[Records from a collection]
+ + + + + + +

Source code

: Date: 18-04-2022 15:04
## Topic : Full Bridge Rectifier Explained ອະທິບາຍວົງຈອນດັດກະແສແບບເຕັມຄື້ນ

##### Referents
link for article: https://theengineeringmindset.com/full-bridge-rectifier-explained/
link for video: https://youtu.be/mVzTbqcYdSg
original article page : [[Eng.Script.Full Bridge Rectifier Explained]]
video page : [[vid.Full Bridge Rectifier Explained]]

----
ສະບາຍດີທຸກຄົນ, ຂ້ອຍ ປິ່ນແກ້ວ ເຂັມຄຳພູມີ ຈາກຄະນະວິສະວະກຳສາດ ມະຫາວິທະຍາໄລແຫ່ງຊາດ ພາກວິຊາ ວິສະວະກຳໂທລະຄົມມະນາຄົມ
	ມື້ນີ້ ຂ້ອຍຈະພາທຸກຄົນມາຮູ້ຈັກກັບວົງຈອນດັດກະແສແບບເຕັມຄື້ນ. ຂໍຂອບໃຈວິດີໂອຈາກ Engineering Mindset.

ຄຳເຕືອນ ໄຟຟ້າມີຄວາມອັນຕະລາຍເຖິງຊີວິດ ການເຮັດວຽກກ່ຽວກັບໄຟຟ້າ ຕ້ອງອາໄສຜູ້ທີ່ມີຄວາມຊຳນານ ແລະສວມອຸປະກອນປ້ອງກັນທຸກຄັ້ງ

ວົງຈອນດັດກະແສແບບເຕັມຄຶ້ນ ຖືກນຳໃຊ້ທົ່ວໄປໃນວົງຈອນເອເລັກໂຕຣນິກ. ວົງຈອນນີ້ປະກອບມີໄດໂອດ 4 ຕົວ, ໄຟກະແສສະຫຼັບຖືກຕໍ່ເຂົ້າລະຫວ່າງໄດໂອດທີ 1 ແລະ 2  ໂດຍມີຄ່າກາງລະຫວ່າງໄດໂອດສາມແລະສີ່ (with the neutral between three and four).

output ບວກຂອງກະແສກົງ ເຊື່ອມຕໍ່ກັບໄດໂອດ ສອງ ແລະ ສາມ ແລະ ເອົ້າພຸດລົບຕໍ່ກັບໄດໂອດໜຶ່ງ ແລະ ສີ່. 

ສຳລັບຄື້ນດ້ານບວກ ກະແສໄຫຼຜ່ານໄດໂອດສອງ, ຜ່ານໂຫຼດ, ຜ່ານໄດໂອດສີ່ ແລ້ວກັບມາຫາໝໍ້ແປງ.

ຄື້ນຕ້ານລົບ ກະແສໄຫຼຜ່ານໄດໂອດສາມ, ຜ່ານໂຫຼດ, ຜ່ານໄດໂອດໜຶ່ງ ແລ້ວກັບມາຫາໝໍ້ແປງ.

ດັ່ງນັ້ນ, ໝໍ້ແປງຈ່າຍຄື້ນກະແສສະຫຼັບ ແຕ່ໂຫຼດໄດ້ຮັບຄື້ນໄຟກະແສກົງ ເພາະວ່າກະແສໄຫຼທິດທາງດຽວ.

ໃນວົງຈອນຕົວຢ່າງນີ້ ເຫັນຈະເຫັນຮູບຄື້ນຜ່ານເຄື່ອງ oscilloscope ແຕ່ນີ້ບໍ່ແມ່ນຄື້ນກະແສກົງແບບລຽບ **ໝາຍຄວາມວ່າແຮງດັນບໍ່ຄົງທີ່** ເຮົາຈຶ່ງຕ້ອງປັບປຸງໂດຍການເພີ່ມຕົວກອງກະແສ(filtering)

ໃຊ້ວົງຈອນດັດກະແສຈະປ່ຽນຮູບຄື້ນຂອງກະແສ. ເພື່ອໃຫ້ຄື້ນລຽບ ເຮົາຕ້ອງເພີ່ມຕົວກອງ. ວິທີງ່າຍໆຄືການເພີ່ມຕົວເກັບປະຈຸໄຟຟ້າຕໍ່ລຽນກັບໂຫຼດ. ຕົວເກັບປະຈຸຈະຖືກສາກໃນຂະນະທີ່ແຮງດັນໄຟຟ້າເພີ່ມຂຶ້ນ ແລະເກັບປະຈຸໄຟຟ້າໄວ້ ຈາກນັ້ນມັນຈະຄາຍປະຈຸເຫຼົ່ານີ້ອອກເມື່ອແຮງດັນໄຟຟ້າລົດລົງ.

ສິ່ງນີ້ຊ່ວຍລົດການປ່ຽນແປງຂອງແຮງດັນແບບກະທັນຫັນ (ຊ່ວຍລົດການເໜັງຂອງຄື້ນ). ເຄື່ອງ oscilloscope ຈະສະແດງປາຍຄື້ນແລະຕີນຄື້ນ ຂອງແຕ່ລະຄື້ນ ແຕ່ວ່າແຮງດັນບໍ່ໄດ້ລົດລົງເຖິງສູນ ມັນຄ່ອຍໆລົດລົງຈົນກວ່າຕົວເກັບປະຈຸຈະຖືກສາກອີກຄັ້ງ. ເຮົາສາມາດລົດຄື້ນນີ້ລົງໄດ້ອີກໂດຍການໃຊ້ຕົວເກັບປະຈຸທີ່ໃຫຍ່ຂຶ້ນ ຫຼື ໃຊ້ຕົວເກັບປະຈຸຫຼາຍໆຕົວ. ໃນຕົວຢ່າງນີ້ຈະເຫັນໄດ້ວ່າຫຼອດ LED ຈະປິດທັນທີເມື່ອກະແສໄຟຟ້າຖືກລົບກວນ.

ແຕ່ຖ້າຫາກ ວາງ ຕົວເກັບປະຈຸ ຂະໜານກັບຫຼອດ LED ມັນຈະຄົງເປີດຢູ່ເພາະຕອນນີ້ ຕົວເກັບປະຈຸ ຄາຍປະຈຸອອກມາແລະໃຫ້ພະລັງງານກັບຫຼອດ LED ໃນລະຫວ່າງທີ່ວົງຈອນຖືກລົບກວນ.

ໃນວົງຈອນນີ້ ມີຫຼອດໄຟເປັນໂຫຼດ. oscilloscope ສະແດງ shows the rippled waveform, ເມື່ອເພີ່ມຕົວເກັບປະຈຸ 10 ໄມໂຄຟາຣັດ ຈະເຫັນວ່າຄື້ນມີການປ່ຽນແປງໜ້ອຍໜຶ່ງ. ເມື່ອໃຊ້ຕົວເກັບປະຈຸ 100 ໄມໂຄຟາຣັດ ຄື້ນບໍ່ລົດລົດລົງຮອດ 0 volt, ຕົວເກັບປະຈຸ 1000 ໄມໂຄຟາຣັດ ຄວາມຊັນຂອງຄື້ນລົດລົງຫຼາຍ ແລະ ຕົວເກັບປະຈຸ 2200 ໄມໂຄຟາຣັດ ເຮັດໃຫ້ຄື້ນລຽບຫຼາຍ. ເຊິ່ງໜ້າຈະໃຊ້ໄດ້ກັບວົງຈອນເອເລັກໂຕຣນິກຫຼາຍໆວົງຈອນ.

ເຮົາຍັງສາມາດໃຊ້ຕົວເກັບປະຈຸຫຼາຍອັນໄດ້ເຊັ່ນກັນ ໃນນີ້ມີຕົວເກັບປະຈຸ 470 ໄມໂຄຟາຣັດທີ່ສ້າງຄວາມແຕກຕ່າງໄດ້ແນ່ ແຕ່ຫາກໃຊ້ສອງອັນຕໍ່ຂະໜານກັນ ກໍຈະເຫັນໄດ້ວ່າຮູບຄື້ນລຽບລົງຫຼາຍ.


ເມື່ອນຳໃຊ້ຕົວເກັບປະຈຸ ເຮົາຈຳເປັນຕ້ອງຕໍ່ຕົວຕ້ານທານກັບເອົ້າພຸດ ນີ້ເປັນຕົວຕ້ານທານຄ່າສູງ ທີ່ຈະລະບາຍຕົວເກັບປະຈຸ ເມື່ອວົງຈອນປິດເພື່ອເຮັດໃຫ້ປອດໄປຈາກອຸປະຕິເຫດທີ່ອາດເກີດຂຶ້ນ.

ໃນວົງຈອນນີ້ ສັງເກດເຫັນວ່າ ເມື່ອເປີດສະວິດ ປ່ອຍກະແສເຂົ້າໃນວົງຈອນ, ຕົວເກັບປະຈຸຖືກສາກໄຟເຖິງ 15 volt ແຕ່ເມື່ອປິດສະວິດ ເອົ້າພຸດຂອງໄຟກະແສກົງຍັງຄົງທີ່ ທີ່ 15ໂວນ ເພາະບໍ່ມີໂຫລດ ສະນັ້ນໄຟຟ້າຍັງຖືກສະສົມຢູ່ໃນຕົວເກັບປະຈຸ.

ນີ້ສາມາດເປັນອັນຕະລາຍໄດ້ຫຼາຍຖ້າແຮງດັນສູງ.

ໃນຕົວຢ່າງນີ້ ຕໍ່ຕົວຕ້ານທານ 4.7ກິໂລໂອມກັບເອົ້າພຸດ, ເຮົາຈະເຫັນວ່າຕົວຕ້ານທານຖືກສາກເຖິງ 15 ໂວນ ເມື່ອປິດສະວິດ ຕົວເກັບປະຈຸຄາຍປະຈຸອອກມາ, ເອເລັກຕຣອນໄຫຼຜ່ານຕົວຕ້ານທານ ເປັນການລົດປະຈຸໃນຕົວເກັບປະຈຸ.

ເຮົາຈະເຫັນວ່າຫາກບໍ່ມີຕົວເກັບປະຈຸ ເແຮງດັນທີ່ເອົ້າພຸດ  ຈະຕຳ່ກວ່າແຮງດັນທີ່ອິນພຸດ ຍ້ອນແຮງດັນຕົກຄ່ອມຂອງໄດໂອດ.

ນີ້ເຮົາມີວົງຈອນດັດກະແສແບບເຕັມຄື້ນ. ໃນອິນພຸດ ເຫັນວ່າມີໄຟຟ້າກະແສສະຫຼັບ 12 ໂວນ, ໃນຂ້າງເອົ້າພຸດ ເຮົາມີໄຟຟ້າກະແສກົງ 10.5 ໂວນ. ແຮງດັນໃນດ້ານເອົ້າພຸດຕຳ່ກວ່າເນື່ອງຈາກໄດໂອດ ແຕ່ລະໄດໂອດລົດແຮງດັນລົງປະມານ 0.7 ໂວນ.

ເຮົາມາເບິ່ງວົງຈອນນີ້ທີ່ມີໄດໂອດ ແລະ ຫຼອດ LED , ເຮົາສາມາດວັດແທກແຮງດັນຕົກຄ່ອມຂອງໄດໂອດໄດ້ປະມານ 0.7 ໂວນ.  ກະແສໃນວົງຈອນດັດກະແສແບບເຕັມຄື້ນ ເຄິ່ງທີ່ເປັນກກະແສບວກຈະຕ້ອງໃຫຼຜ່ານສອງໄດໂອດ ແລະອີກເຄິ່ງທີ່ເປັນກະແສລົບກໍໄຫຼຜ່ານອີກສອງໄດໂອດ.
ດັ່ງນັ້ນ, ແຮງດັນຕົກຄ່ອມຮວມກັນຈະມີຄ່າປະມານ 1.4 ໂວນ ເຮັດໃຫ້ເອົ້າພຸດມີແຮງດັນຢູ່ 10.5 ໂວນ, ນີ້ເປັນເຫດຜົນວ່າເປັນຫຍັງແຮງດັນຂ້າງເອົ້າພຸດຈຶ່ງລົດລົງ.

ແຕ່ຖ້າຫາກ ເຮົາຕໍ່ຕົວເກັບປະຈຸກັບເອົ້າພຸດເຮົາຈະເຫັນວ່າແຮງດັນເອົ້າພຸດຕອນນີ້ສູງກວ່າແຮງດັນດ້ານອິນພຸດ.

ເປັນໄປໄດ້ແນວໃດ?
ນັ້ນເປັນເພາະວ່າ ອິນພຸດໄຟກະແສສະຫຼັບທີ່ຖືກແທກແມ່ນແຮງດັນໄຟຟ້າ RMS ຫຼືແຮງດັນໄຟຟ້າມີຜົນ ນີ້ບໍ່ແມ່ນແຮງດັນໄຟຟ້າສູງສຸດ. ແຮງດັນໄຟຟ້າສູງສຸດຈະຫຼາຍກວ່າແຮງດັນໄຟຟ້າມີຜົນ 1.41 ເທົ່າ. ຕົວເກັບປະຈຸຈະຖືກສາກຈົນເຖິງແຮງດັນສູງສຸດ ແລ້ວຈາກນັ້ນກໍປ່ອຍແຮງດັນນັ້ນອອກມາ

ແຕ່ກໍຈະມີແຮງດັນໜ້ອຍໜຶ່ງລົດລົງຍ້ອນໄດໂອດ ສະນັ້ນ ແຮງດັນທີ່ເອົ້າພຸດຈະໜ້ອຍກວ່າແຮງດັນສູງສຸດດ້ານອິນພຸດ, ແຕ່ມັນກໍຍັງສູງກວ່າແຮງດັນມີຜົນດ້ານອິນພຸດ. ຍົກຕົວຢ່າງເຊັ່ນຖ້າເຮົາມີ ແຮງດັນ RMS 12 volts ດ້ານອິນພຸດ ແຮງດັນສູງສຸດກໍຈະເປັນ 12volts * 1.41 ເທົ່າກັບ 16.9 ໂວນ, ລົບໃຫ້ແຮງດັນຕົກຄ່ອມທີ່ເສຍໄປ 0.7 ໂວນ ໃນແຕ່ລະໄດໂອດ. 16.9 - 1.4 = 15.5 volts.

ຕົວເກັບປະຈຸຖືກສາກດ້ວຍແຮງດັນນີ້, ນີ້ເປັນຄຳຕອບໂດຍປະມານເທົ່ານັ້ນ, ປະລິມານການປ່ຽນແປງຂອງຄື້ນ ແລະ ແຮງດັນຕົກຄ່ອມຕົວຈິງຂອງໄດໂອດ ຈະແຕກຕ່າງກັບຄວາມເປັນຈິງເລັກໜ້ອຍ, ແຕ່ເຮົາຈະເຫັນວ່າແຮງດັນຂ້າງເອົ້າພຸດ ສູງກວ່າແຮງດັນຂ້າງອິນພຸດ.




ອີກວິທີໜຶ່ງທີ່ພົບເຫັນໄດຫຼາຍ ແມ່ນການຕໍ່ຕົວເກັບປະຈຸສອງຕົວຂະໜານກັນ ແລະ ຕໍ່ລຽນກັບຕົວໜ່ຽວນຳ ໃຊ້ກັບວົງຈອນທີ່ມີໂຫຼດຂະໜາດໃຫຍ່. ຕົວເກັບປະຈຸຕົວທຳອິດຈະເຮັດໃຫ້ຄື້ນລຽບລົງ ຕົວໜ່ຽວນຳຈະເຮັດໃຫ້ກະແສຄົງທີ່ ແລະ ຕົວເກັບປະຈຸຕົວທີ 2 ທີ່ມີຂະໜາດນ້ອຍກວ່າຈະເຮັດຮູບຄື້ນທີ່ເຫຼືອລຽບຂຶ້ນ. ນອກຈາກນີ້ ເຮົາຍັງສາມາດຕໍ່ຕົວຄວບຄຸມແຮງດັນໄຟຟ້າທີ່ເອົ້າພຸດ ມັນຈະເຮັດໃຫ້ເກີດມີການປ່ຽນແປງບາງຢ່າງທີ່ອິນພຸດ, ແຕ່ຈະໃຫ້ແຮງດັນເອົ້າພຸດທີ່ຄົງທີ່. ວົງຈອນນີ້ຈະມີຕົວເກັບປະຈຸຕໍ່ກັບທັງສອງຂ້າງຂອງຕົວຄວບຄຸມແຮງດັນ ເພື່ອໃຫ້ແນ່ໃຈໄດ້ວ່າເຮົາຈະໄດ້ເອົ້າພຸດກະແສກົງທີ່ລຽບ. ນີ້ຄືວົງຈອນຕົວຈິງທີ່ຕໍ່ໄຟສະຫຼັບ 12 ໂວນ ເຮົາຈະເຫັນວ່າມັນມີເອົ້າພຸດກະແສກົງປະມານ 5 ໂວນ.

+ + + + + + +

• _ABOUT THIS TASK_:
I'd like an exact copy of the lines above, from the very first one through the line that contains "link for video: https://youtu.be/mVzTbqcYdSg", with nothing else added.

• _RESPONSE TO THIS EXERCISE_:
Source code

: Date: 18-04-2022 15:04
## Topic : Full Bridge Rectifier Explained ອະທິບາຍວົງຈອນດັດກະແສແບບເຕັມຄື້ນ

##### Referents
link for article: https://theengineeringmindset.com/full-bridge-rectifier-explained/
link for video: https://youtu.be/mVzTbqcYdSg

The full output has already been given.